PUT /v1/{account}/{container} Creates a container. NOTE: Implicit create of account is not possible since could not create it bimodally or export if we did.

Basic implementation without handling of metadata - mkdir of the container - Possible to have metadata

  • Put to existing container just updates metadata
  • Metadata not implemented
  • Subdirectories are not supported.
  • How overwrite existing file?
  • How handle symlinks?
DELETE /v1/{account}/{container} Deletes an empty container. Implemented but due to a bug the container is not removed. rmdir - Remove container if empty - Returns errno 2 even if container empty. - What error returned if container not empty?
POST /v1/{account}/{container} Creates, updates, or deletes custom metadata for a container.

Implemented - MW reads HTTP headers from file system

  • MW merges changes, passes original metadata, new metadata
  • RPC code attempts to update, update fails if original metadata does not match on disk and then returns error.
  • MW keeps retrying until no changes to existing metadata when doing update
HEAD /v1/{account}/{container} Shows container metadata, including the number of objects and the total bytes of all objects stored in the container.
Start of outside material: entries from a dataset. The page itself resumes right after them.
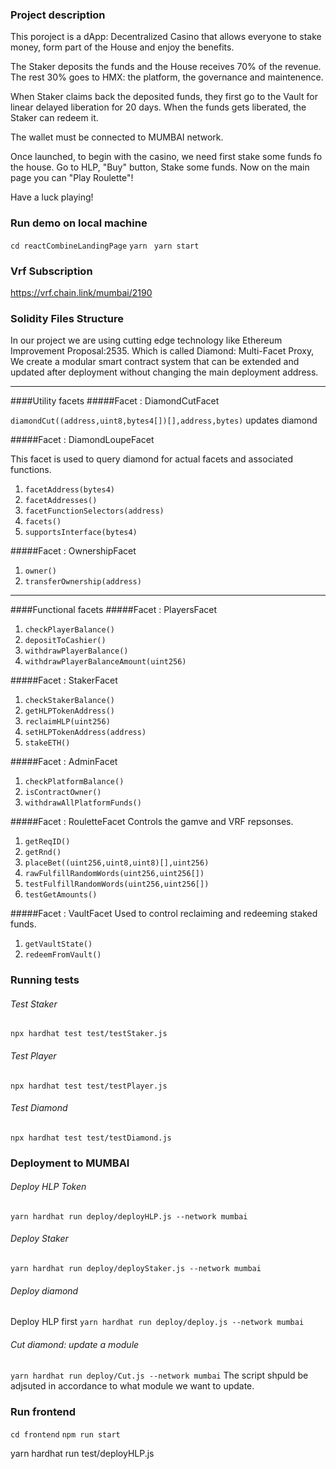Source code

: ### Project description

This poroject is a dApp: Decentralized Casino that allows everyone to stake money, form part of the House and enjoy the benefits.

The Staker deposits the funds and the House receives 70% of the revenue.
The rest 30% goes to HMX: the platform, the governance and maintenence.

When Staker claims back the deposited funds, they first go to the Vault for linear delayed liberation for 20 days.
When the funds gets liberated, the Staker can redeem it.

The wallet must be connected to MUMBAI network.

Once launched, to begin with the casino, we need first stake some funds fo the house.
Go to HLP, "Buy" button, Stake some funds.
Now on the main page you can "Play Roulette"!

Have a luck playing!

### Run demo on local machine

`cd reactCombineLandingPage`
`yarn `
`yarn start`

### Vrf Subscription

https://vrf.chain.link/mumbai/2190

### Solidity Files Structure

In our project we are using cutting edge technology like Ethereum Improvement Proposal:2535. Which is called Diamond: Multi-Facet Proxy, We create a modular smart contract system that can be extended and updated after deployment without changing the main deployment address.

---

####Utility facets
#####Facet : DiamondCutFacet

`diamondCut((address,uint8,bytes4[])[],address,bytes)` updates diamond

#####Facet : DiamondLoupeFacet

This facet is used to query diamond for actual facets and associated functions.

1. `facetAddress(bytes4)`
2. `facetAddresses()`
3. `facetFunctionSelectors(address)`
4. `facets()`
5. `supportsInterface(bytes4)`

#####Facet : OwnershipFacet

1. `owner()`
2. `transferOwnership(address)`

---

####Functional facets
#####Facet : PlayersFacet

1. `checkPlayerBalance()`
2. `depositToCashier()`
3. `withdrawPlayerBalance()`
4. `withdrawPlayerBalanceAmount(uint256)`

#####Facet : StakerFacet

1. `checkStakerBalance()`
2. `getHLPTokenAddress()`
3. `reclaimHLP(uint256)`
4. `setHLPTokenAddress(address)`
5. `stakeETH()`

#####Facet : AdminFacet

1. `checkPlatformBalance()`
2. `isContractOwner()`
3. `withdrawAllPlatformFunds()`

#####Facet : RouletteFacet
Controls the gamve and VRF repsonses.

1. `getReqID()`
2. `getRnd()`
3. `placeBet((uint256,uint8,uint8)[],uint256)`
4. `rawFulfillRandomWords(uint256,uint256[])`
5. `testFulfillRandomWords(uint256,uint256[])`
6. `testGetAmounts()`

#####Facet : VaultFacet
Used to control reclaiming and redeeming staked funds.

1. `getVaultState()`
2. `redeemFromVault()`

### Running tests

###### Test Staker

`npx hardhat test test/testStaker.js`

###### Test Player

`npx hardhat test test/testPlayer.js`

###### Test Diamond

`npx hardhat test test/testDiamond.js`

### Deployment to MUMBAI

###### Deploy HLP Token

`yarn hardhat run deploy/deployHLP.js --network mumbai`

###### Deploy Staker

`yarn hardhat run deploy/deployStaker.js --network mumbai`

###### Deploy diamond

Deploy HLP first
`yarn hardhat run deploy/deploy.js --network mumbai`

###### Cut diamond: update a module

`yarn hardhat run deploy/Cut.js --network mumbai`
The script shpuld be adjsuted in accordance to what module we want to update.

### Run frontend

`cd frontend`
`npm run start`

yarn hardhat run test/deployHLP.js
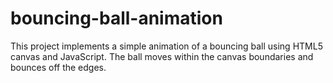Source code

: # bouncing-ball-animation
This project implements a simple animation of a bouncing ball using HTML5 canvas and JavaScript. The ball moves within the canvas boundaries and bounces off the edges.
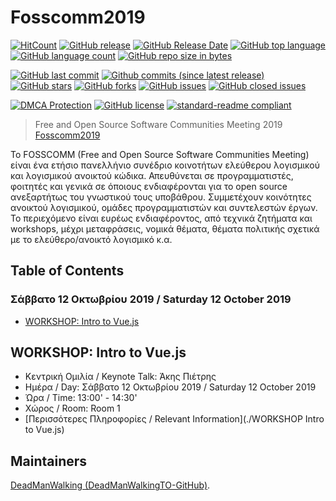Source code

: # Fosscomm2019
[![HitCount](http://hits.dwyl.io/DeadManWalkingTO/Fosscomm2019.svg)](../../)
[![GitHub release](https://img.shields.io/github/release/DeadManWalkingTO/Fosscomm2019/all.svg)](../../releases/latest)
[![GitHub Release Date](https://img.shields.io/github/release-date-pre/DeadManWalkingTO/Fosscomm2019.svg)](../../releases/latest)
[![GitHub top language](https://img.shields.io/github/languages/top/DeadManWalkingTO/Fosscomm2019.svg)](../../)
[![GitHub language count](https://img.shields.io/github/languages/count/DeadManWalkingTO/Fosscomm2019.svg)](../../)
[![GitHub repo size in bytes](https://img.shields.io/github/repo-size/DeadManWalkingTO/Fosscomm2019.svg)](../../)

[![GitHub last commit](https://img.shields.io/github/last-commit/DeadManWalkingTO/Fosscomm2019.svg)](../../)
[![Github commits (since latest release)](https://img.shields.io/github/commits-since/DeadManWalkingTO/Fosscomm2019/latest.svg)](../../)
[![GitHub stars](https://img.shields.io/github/stars/DeadManWalkingTO/Fosscomm2019.svg)](../../stargazers)
[![GitHub forks](https://img.shields.io/github/forks/DeadManWalkingTO/Fosscomm2019.svg)](../../network)
[![GitHub issues](https://img.shields.io/github/issues/DeadManWalkingTO/Fosscomm2019.svg)](../../issues)
[![GitHub closed issues](https://img.shields.io/github/issues-closed/DeadManWalkingTO/Fosscomm2019.svg)](../../issues)

[![DMCA Protection](https://img.shields.io/badge/DMCA-Protected-brightgreen.svg)](https://www.dmca.com/Takedowns.aspx?r=m)
[![GitHub license](https://img.shields.io/github/license/DeadManWalkingTO/Fosscomm2019.svg)](./LICENSE)
[![standard-readme compliant](https://img.shields.io/badge/readme%20style-standard-brightgreen.svg)](./README.md)

>Free and Open Source Software Communities Meeting 2019 [Fosscomm2019](https://2019.fosscomm.gr/)

Το FOSSCOMM (Free and Open Source Software Communities Meeting) είναι ένα ετήσιο πανελλήνιο συνέδριο κοινοτήτων ελεύθερου λογισμικού και λογισμικού ανοικτού κώδικα. Απευθύνεται σε προγραμματιστές, φοιτητές και γενικά σε όποιους ενδιαφέρονται για το open source ανεξαρτήτως του γνωστικού τους υποβάθρου. Συμμετέχουν κοινότητες ανοικτού λογισμικού, ομάδες προγραμματιστών και συντελεστών έργων. Το περιεχόμενο είναι ευρέως ενδιαφέροντος, από τεχνικά ζητήματα και workshops, μέχρι μεταφράσεις, νομικά θέματα, θέματα πολιτικής σχετικά με το ελεύθερο/ανοικτό λογισμικό κ.α.

## Table of Contents
### Σάββατο 12 Οκτωβρίου 2019 / Saturday 12 October 2019
- [WORKSHOP: Intro to Vue.js](##workshop-intro-to-vuejs)


## WORKSHOP: Intro to Vue.js
- Κεντρική Ομιλία / Keynote Talk: Άκης Πιέτρης
- Ημέρα / Day: Σάββατο 12 Οκτωβρίου 2019 / Saturday 12 October 2019
- Ώρα / Time: 13:00' - 14:30'
- Χώρος / Room: Room 1
- [Περισσότερες Πληροφορίες / Relevant Information](./WORKSHOP Intro to Vue.js)


## Maintainers
[DeadManWalking (DeadManWalkingTO-GitHub)](https://github.com/DeadManWalkingTO).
Not implemented

Objects

Verb Summary Status
GET /v1/{account}/{container}/{object} Downloads the object content and gets the object metadata.

Basic implementation See docs/bimodal-get.txt for details but summary is:: - MW sends path to ProxyFS

  • ProxyFS checks if object is directory and if so returns a 0 length response.
  • ProxyFS checks if object is file and if so returns ReadPlan and metadata for file.
  • If MW sees reply with ReadPlan, MW does GETs from SwiftBE and when done sends release lease on ReadPlan to ProxyFS.
  • What error returned if object not there?
  • ReadPlan will have:
    • “literal” data (for when we’ve done the LogSegment read(s) for them already)
    • “zero-fill” for logical byte ranges that are unwritten
    • “reference” case where we are telling MW the {LogSegment vPath, offset, and length} tuple
  • Probably also need “renew lease” API
  • GetReadPlanDone() is not implemented. We don’t yet have garbage collection so this is not an issue yet.
PUT /v1/{account}/{container}/{object} Creates an object with data content and metadata, or replaces an existing object with data content and metadata.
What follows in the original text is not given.